U.S. Dept. of Commerce / NOAA / OAR / PMEL / Publications

The circulation of the eastern tropical Pacific: A review

W. S. Kessler

NOAA/Pacific Marine Environmental Laboratory, Seattle, Washington

Prog. Oceanogr., 69, 181–217, 2006.
Copyright ©2006 Elsevier Science Ltd. Further electronic distribution is not allowed.

4. Observations

4.1. Mean circulation

The mean density structure and consequent geostrophic circulation are shown in plan view and as meridional sections in Figs. 2 and 6, respectively, and as a schematic in Fig. 5b (see also Fiedler and Talley, 2006).

4.1.1. Transition between the eastern and central Pacific

At the western edge of the region (125°W; Fig. 6, top), the well-known zonal currents of the central Pacific are seen. In the south, the thermocline slopes down into the bowl of the South Pacific subtropical gyre; south of about 10°S, sampling is insufficient to do more than sketch the broad westward and equatorward flow of the SEC that extends to about 25°S (Fig. 5b). The SEC is broken up into many branches and filaments whose structure and timescales remain poorly observed and understood (Morris et al., 1996; Kessler and Gourdeau, 2006). Near the equator, the two main lobes of the SEC at about 3°S and 3°N have mean surface speeds near 50 cm s; it is not known why they extend so deeply into the water column. The sharp SST front occurs along the axis of the northern branch; because the front is advected ±200 km north and south on 20–30-day timescales by tropical instability waves (Baturin and Niiler, 1997; Willett et al., 2006), it appears heavily smoothed in a time average like Fig. 6. Surface flow at the equator is slightly westward in the mean (but reverses in boreal spring, see Section 4.3) above the eastward EUC, centered near 80 m depth at 125°W. The thermocline is quite tight from 14 to 24 °C at ±5° latitude, but spreads at the equator, implying eastward geostrophic flow (the EUC) with its maximum in the center of the spreading, and westward shear (the SEC) above.

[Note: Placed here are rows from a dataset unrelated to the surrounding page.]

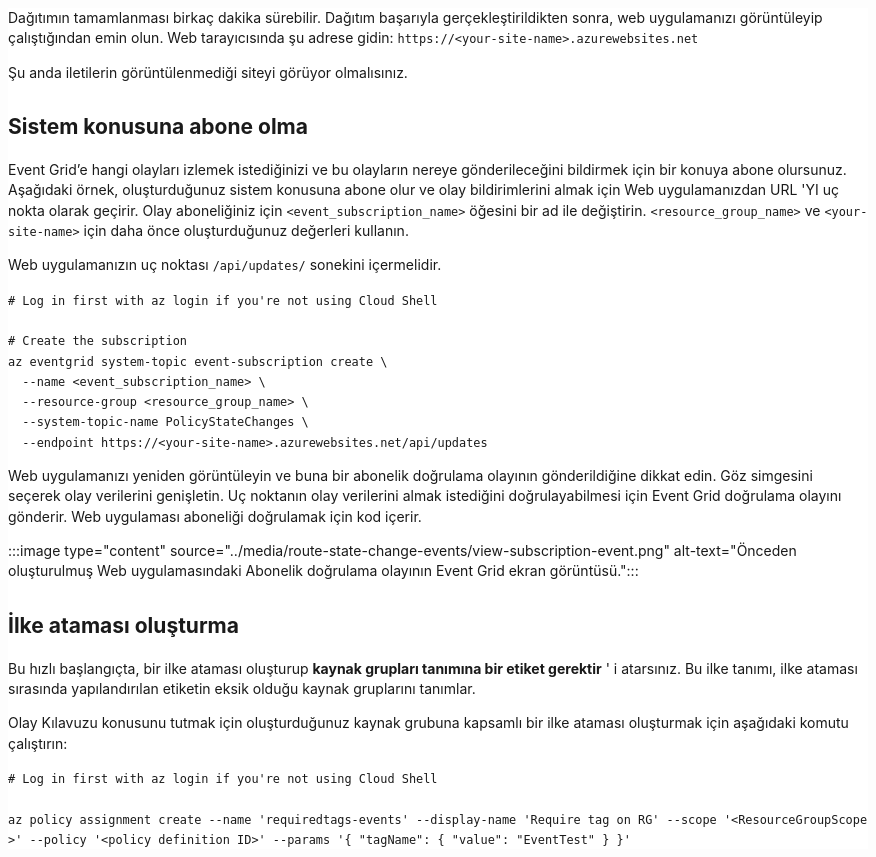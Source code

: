 Dağıtımın tamamlanması birkaç dakika sürebilir. Dağıtım başarıyla gerçekleştirildikten sonra, web uygulamanızı görüntüleyip çalıştığından emin olun. Web tarayıcısında şu adrese gidin: `https://<your-site-name>.azurewebsites.net`

Şu anda iletilerin görüntülenmediği siteyi görüyor olmalısınız.

## <a name="subscribe-to-the-system-topic"></a>Sistem konusuna abone olma

Event Grid’e hangi olayları izlemek istediğinizi ve bu olayların nereye gönderileceğini bildirmek için bir konuya abone olursunuz. Aşağıdaki örnek, oluşturduğunuz sistem konusuna abone olur ve olay bildirimlerini almak için Web uygulamanızdan URL 'YI uç nokta olarak geçirir. Olay aboneliğiniz için `<event_subscription_name>` öğesini bir ad ile değiştirin. `<resource_group_name>` ve `<your-site-name>` için daha önce oluşturduğunuz değerleri kullanın.

Web uygulamanızın uç noktası `/api/updates/` sonekini içermelidir.

```azurecli-interactive
# Log in first with az login if you're not using Cloud Shell

# Create the subscription
az eventgrid system-topic event-subscription create \
  --name <event_subscription_name> \
  --resource-group <resource_group_name> \
  --system-topic-name PolicyStateChanges \
  --endpoint https://<your-site-name>.azurewebsites.net/api/updates
```

Web uygulamanızı yeniden görüntüleyin ve buna bir abonelik doğrulama olayının gönderildiğine dikkat edin. Göz simgesini seçerek olay verilerini genişletin. Uç noktanın olay verilerini almak istediğini doğrulayabilmesi için Event Grid doğrulama olayını gönderir. Web uygulaması aboneliği doğrulamak için kod içerir.

:::image type="content" source="../media/route-state-change-events/view-subscription-event.png" alt-text="Önceden oluşturulmuş Web uygulamasındaki Abonelik doğrulama olayının Event Grid ekran görüntüsü.":::

## <a name="create-a-policy-assignment"></a>İlke ataması oluşturma

Bu hızlı başlangıçta, bir ilke ataması oluşturup **kaynak grupları tanımına bir etiket gerektir** ' i atarsınız. Bu ilke tanımı, ilke ataması sırasında yapılandırılan etiketin eksik olduğu kaynak gruplarını tanımlar.

Olay Kılavuzu konusunu tutmak için oluşturduğunuz kaynak grubuna kapsamlı bir ilke ataması oluşturmak için aşağıdaki komutu çalıştırın:

```azurecli-interactive
# Log in first with az login if you're not using Cloud Shell

az policy assignment create --name 'requiredtags-events' --display-name 'Require tag on RG' --scope '<ResourceGroupScope>' --policy '<policy definition ID>' --params '{ "tagName": { "value": "EventTest" } }'
```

The trough at 5°N and ridge at 10°N bound the eastward NECC, and the downward slope north of the ridge gives the westward NEC, which is the southern limb of the North Pacific subtropical gyre. Below the thermocline, the paired eastward currents at about 125–400 m depth near ±4–5° latitude, associated with the deep bowl of isotherms from 10 to 12 °C (Fiedler and Talley, 2006), are the Subsurface Countercurrents (SSCCs or Tsuchiya Jets) that originate in the far western Pacific (Tsuchiya, 1975; Rowe et al., 2000; McCreary et al., 2002).

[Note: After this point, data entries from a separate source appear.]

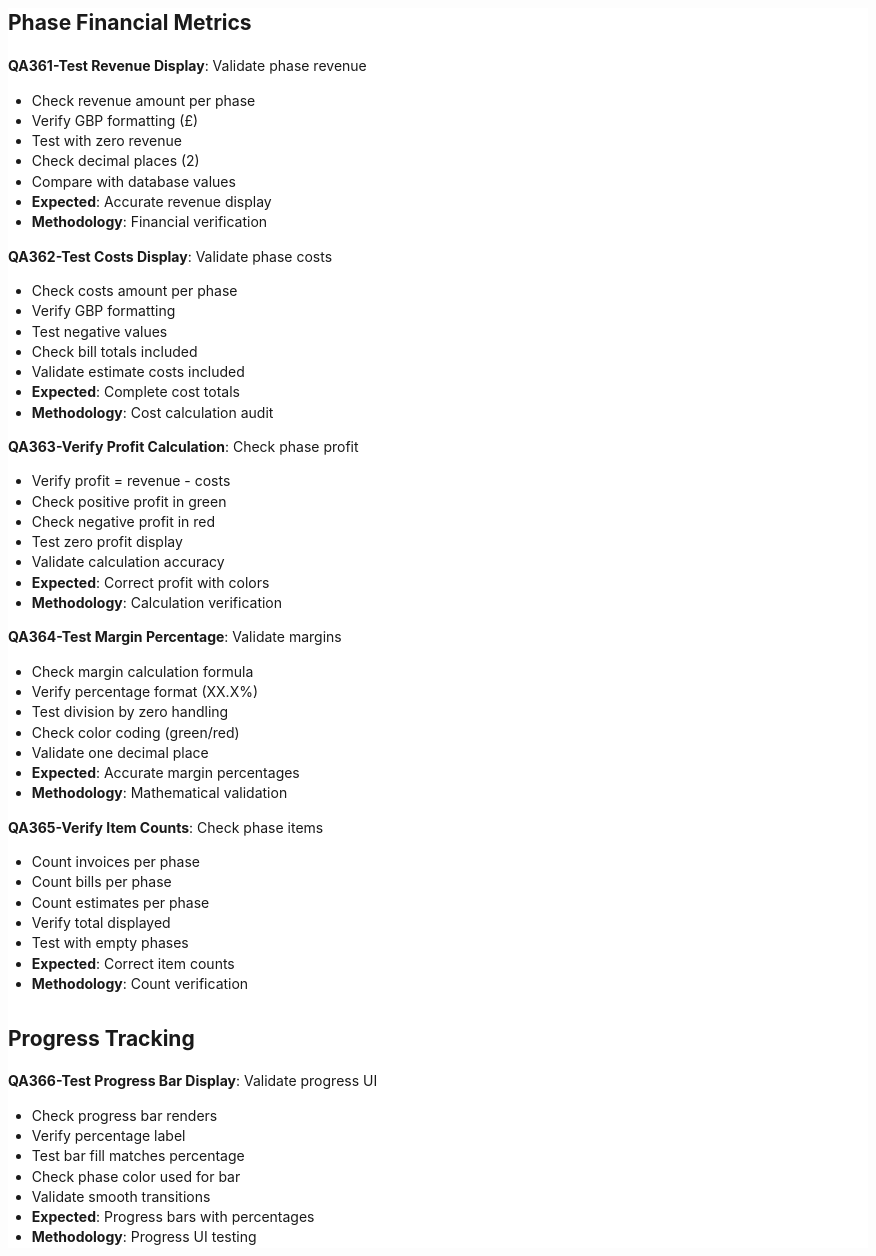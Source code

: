 ## Phase Financial Metrics

**QA361-Test Revenue Display**: Validate phase revenue
- Check revenue amount per phase
- Verify GBP formatting (£)
- Test with zero revenue
- Check decimal places (2)
- Compare with database values
- **Expected**: Accurate revenue display
- **Methodology**: Financial verification

**QA362-Test Costs Display**: Validate phase costs
- Check costs amount per phase
- Verify GBP formatting
- Test negative values
- Check bill totals included
- Validate estimate costs included
- **Expected**: Complete cost totals
- **Methodology**: Cost calculation audit

**QA363-Verify Profit Calculation**: Check phase profit
- Verify profit = revenue - costs
- Check positive profit in green
- Check negative profit in red
- Test zero profit display
- Validate calculation accuracy
- **Expected**: Correct profit with colors
- **Methodology**: Calculation verification

**QA364-Test Margin Percentage**: Validate margins
- Check margin calculation formula
- Verify percentage format (XX.X%)
- Test division by zero handling
- Check color coding (green/red)
- Validate one decimal place
- **Expected**: Accurate margin percentages
- **Methodology**: Mathematical validation

**QA365-Verify Item Counts**: Check phase items
- Count invoices per phase
- Count bills per phase
- Count estimates per phase
- Verify total displayed
- Test with empty phases
- **Expected**: Correct item counts
- **Methodology**: Count verification

## Progress Tracking

**QA366-Test Progress Bar Display**: Validate progress UI
- Check progress bar renders
- Verify percentage label
- Test bar fill matches percentage
- Check phase color used for bar
- Validate smooth transitions
- **Expected**: Progress bars with percentages
- **Methodology**: Progress UI testing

Ekman surface currents diverge from the equator in both hemispheres above about 30 m depth, balanced by equatorial upwelling (Johnson, 2001). Fig. 4 shows that the surface flow direction is dominated by Ekman transport; almost 90° to the left of the main SEC flow, especially under the strongest trade winds just south of the equator (Fig. 1). The general downward tilt of the thermocline towards the west (Fiedler and Talley, 2006) results in equatorward geostrophic flow (Fig. 2, top) that supplies the upwelling.

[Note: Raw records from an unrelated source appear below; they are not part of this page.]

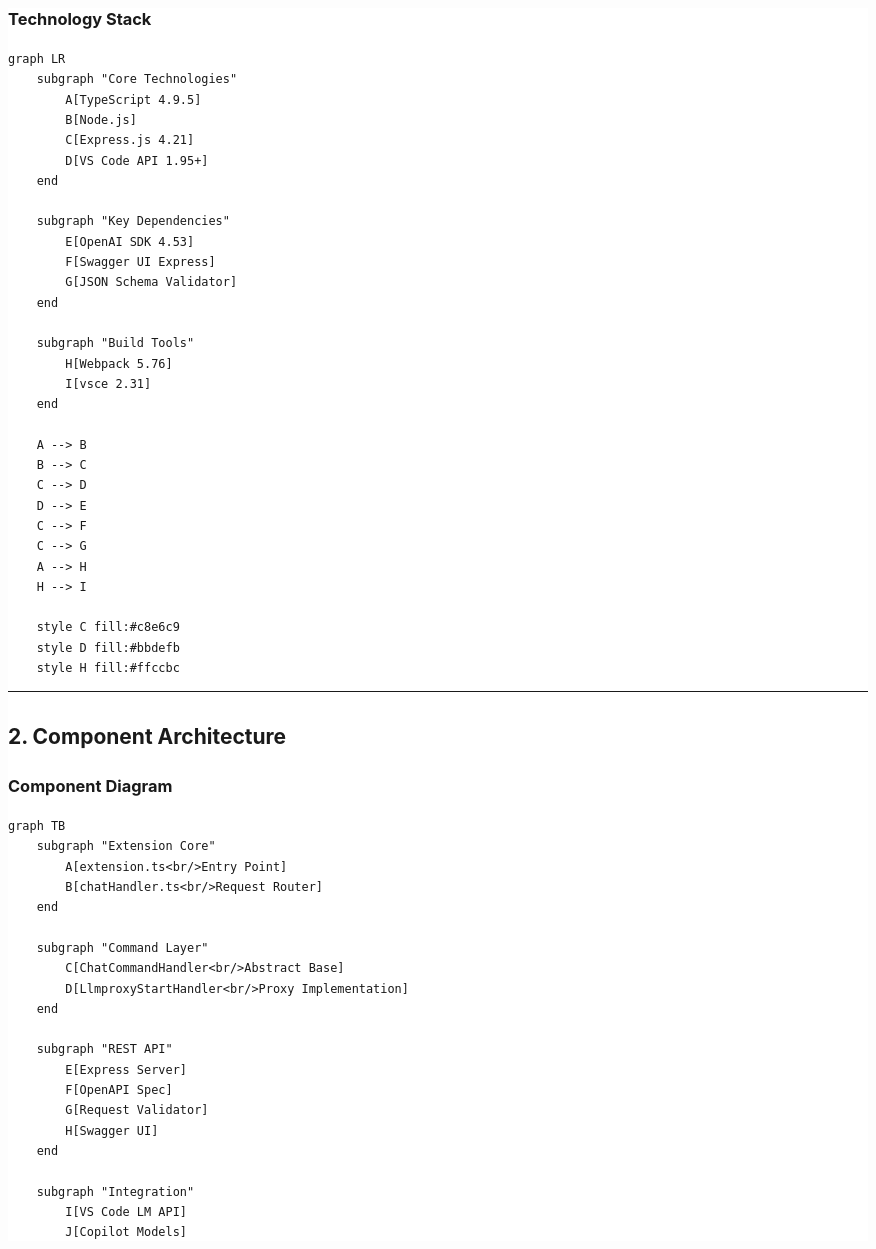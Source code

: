 ### Technology Stack

```mermaid
graph LR
    subgraph "Core Technologies"
        A[TypeScript 4.9.5]
        B[Node.js]
        C[Express.js 4.21]
        D[VS Code API 1.95+]
    end
    
    subgraph "Key Dependencies"
        E[OpenAI SDK 4.53]
        F[Swagger UI Express]
        G[JSON Schema Validator]
    end
    
    subgraph "Build Tools"
        H[Webpack 5.76]
        I[vsce 2.31]
    end
    
    A --> B
    B --> C
    C --> D
    D --> E
    C --> F
    C --> G
    A --> H
    H --> I
    
    style C fill:#c8e6c9
    style D fill:#bbdefb
    style H fill:#ffccbc
```

---

## 2. Component Architecture

### Component Diagram

```mermaid
graph TB
    subgraph "Extension Core"
        A[extension.ts<br/>Entry Point]
        B[chatHandler.ts<br/>Request Router]
    end
    
    subgraph "Command Layer"
        C[ChatCommandHandler<br/>Abstract Base]
        D[LlmproxyStartHandler<br/>Proxy Implementation]
    end
    
    subgraph "REST API"
        E[Express Server]
        F[OpenAPI Spec]
        G[Request Validator]
        H[Swagger UI]
    end
    
    subgraph "Integration"
        I[VS Code LM API]
        J[Copilot Models]
```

All these currents can be seen entering and leaving the region at the western edge of Fig. 2, and this pattern continues westward across the entire basin. Fig. 6 (top) is similar to sections that would be made as far west as about 170°E, except that all the surface currents would be somewhat stronger and the entire structure deepening to the west (Wyrtki and Kilonsky, 1984; Taft and Kessler, 1991; Johnson et al., 2002; Fiedler and Talley, 2006).